Jokes About Things catches 18-year-old Hawick native Scott-Thomas D. Redmond (real name?) in the process of finding his voice. He’s worked up a visual style – there’s something of the Murray Lachlan Young dandy poet about him – and there are the beginnings of a distinctive attitude. But he’s nervy, rushing through lines, executing ridiculous, grating shifts in volume and adopting a prematurely defensive tone towards the audience that tonight, really doesn’t do him any favours. Rather than front up to his inexperience – an audience can forgive a young guy’s nerves – he brazens it out, and quickly extinguishes any love in the room.
His stock in trade is brief, punning poems, often on the topic of romantic abandonment or death, accompanied by a sidekick on guitar (although this appears to be more of a crutch, a case of strength in numbers, rather than a creative necessity). Plenty of puns do cut the mustard, producing ripples of laughter around the basement room; the influence of Milton Jones seems evident. The pacing is slightly out, however, and the pauses for laughter overlong.

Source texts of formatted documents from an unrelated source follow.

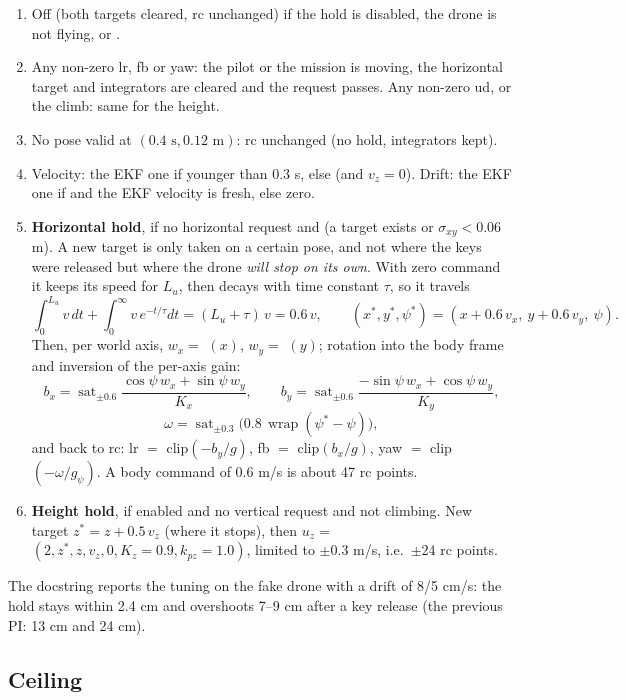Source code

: \begin{enumerate}[itemsep=1pt]
\item Off (both targets cleared, rc unchanged) if the hold is disabled, the drone is not flying, or
.
\item Any non-zero lr, fb or yaw: the pilot or the mission is moving, the horizontal target and integrators are
cleared and the request passes. Any non-zero ud, or the climb: same for the height.
\item No pose valid at $(0.4\text{ s}, 0.12\text{ m})$: rc unchanged (no hold, integrators kept).
\item Velocity: the EKF one if younger than 0.3 s, else  (and $v_z=0$). Drift: the EKF one if
 and the EKF velocity is fresh, else zero.
\item \textbf{Horizontal hold}, if no horizontal request and (a target exists or $\sigma_{xy}<0.06$ m). A new target
is only taken on a certain pose, and not where the keys were released but where the drone \emph{will stop on its
own}. With zero command it keeps its speed for $L_u$, then decays with time constant $\tau$, so it travels
$$
\int_0^{L_u} v\,dt + \int_0^\infty v\,e^{-t/\tau}dt = (L_u+\tau)\,v = 0.6\,v ,
\qquad
(x^\ast,y^\ast,\psi^\ast) = (x+0.6\,v_x,\ y+0.6\,v_y,\ \psi).
$$
Then, per world axis, $w_x=$ $(x)$, $w_y=$ $(y)$; rotation into the body frame and
inversion of the per-axis gain:
$$
b_x = \operatorname{sat}_{\pm0.6}\frac{\cos\psi\,w_x+\sin\psi\,w_y}{K_x},\qquad
b_y = \operatorname{sat}_{\pm0.6}\frac{-\sin\psi\,w_x+\cos\psi\,w_y}{K_y},
$$
$$
\omega =\operatorname{sat}_{\pm0.3}\big(0.8\,\operatorname{wrap}(\psi^\ast-\psi)\big),
$$
and back to rc: lr $=$ clip$(-b_y/g)$, fb $=$ clip$(b_x/g)$, yaw $=$ clip$(-\omega/g_\psi)$. A body command of
0.6 m/s is about 47 rc points.
\item \textbf{Height hold}, if enabled and no vertical request and not climbing. New target
$z^\ast = z + 0.5\,v_z$ (where it stops), then $u_z=$ $(2, z^\ast, z, v_z, 0, K_z{=}0.9, k_{pz}{=}1.0)$,
limited to $\pm0.3$ m/s, i.e.\ $\pm24$ rc points.
\end{enumerate}
The docstring reports the tuning on the fake drone with a drift of 8/5 cm/s: the hold stays within 2.4 cm and
overshoots 7--9 cm after a key release (the previous PI: 13 cm and 24 cm).

\subsection{Ceiling}

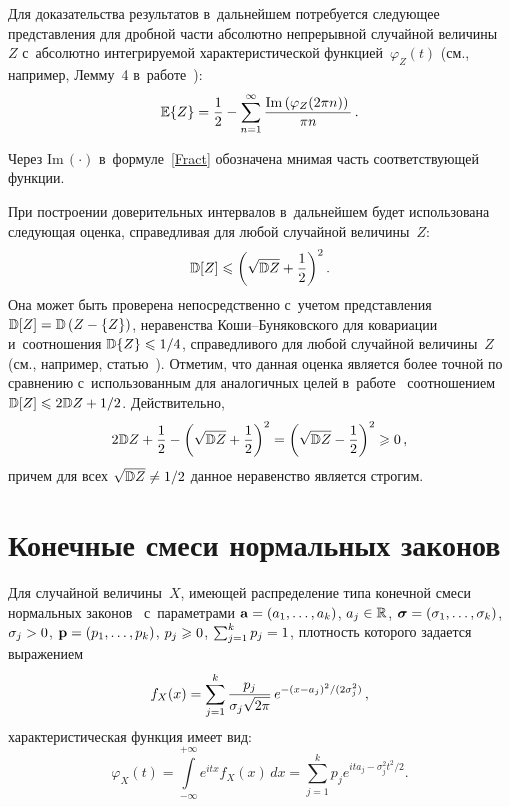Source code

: \begin{multicols}{2}
Для доказательства результатов в~дальнейшем потребуется следующее 
представления для дробной части  абсолютно непрерывной случайной величины~$Z$ 
с~абсолютно  интегрируемой характеристической функцией~$\varphi_Z(t)$
 (см., например, Лемму~4 в~работе~\cite{Ushakov2017b}):
\begin{equation}
\label{Fract}
\mathbb{E}\{Z\}=\displaystyle\frac{\displaystyle 1\mathstrut}{\displaystyle 2\mathstrut}-\sum\limits_{n=1}^\infty 
\displaystyle\frac{\displaystyle \mathrm{Im}\left (\varphi_Z(2\pi n)\right)\mathstrut}{\displaystyle \pi n\mathstrut}\,.
\end{equation}

Через $\mathrm{Im}\,(\cdot)$ в~формуле~\eqref{Fract} обозначена мнимая часть 
соответствующей функции.

При построении доверительных интервалов в~дальнейшем будет 
использована следующая оценка, справедливая для любой случайной величины~$Z$:
\begin{equation}
\mathbb{D}[Z]\leqslant \left(\sqrt{\mathbb{D} Z}+\displaystyle\frac{\displaystyle 1\mathstrut}{\displaystyle 2\mathstrut}\right)^2.
\label{Var}
\end{equation}
Она может быть проверена непосредственно с~учетом представления 
$\mathbb{D} [Z]\hm=\mathbb{D}\left(Z\hm-\{Z\}\right)$, неравенства 
Ко\-ши--Бу\-ня\-ков\-ско\-го для ковариации и~соотношения 
 $\mathbb{D}\{Z\}\hm\leqslant 1/4$, справедливого для любой случайной величины~$Z$ 
 (см., например, статью~\cite{Ushakov2017b}). Отметим, что данная оценка 
 является более точной по сравнению с~использованным для аналогичных 
 целей в~работе~\cite{Ushakov2017b} соотношением 
 $\mathbb{D} [Z]\hm\leqslant 2\mathbb{D} Z\hm+1/2$. Действительно,
\begin{equation*}
2\mathbb{D} Z+\displaystyle\frac{\displaystyle 1\mathstrut}{\displaystyle 2\mathstrut}-\left(\sqrt{\mathbb{D} Z}+\displaystyle\frac{\displaystyle 1\mathstrut}{\displaystyle 2\mathstrut}\right)^2=
\left(\sqrt{\mathbb{D} Z}-\displaystyle\frac{\displaystyle 1\mathstrut}{\displaystyle 2\mathstrut}\right)^2\geqslant0\,,
\end{equation*}
причем для всех $\sqrt{\mathbb{D} Z}\hm\neq {1}/{2}$ 
данное неравенство является строгим.

\section{Конечные смеси нормальных законов}

Для случайной величины~$X$, имеющей распределение типа 
конечной смеси нормальных законов~\cite{Korolev2011-i} с~параметрами 
${\bf a}\hm=(a_1,\ldots, a_k)$, $a_j\hm\in \mathbb{R}$, 
$\boldsymbol{\sigma}\hm=(\sigma_1,\ldots, \sigma_k)$, 
$\sigma_j\hm>0$, ${\bf p}\hm=(p_1,\ldots, p_k)$, $p_j\hm\geqslant 0$, 
$\sum\nolimits_{j=1}^{k}p_j\hm=1$, плот\-ность которого задается выражением
\begin{equation}
f_X(x)=\sum\limits_{j=1}^{k}\displaystyle\frac{\displaystyle p_j\mathstrut}{\displaystyle \sigma_j\sqrt{2\pi}\mathstrut}\,e^{-(x-a_j)^2/(2\sigma_j^2)}\,,
\label{FinNormMixt}
\end{equation}
характеристическая функция имеет вид:
\begin{equation}
\varphi_X(t)=\int\limits_{-\infty}^{+\infty}\!\!e^{itx} f_X(x)\, dx = 
\sum\limits_{j=1}^{k}p_j e^{ita_j-\sigma_j^2 t^2/2}.
\label{ChiFinNormMixt}
\end{equation}


\end{multicols}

Pun-based comedy might not be the settled will of this comedian either. Twice, he breaks into straight stand-up, including a routine about meeting Alex Salmond as a rep of the youth Parliament, a diversion which suggests lack of confidence and clarity of direction. He’s OK at it, or could be with time and calmer thought, but right now, he needs to pitch one way or the other. Any mixing of styles just adds to the sense of loss of control. At one point, he wanders dangerously towards performance art, talking nonsense and changing costumes; it provokes a flurry of walkouts.
Five minutes of stronger material in the right setting could be quite effective, keep the audience onside, and allow him to develop the spark he obviously has, but an hour, even in a minor free venue, is way, way too ambitious for Redmond right now. He’s been badly advised.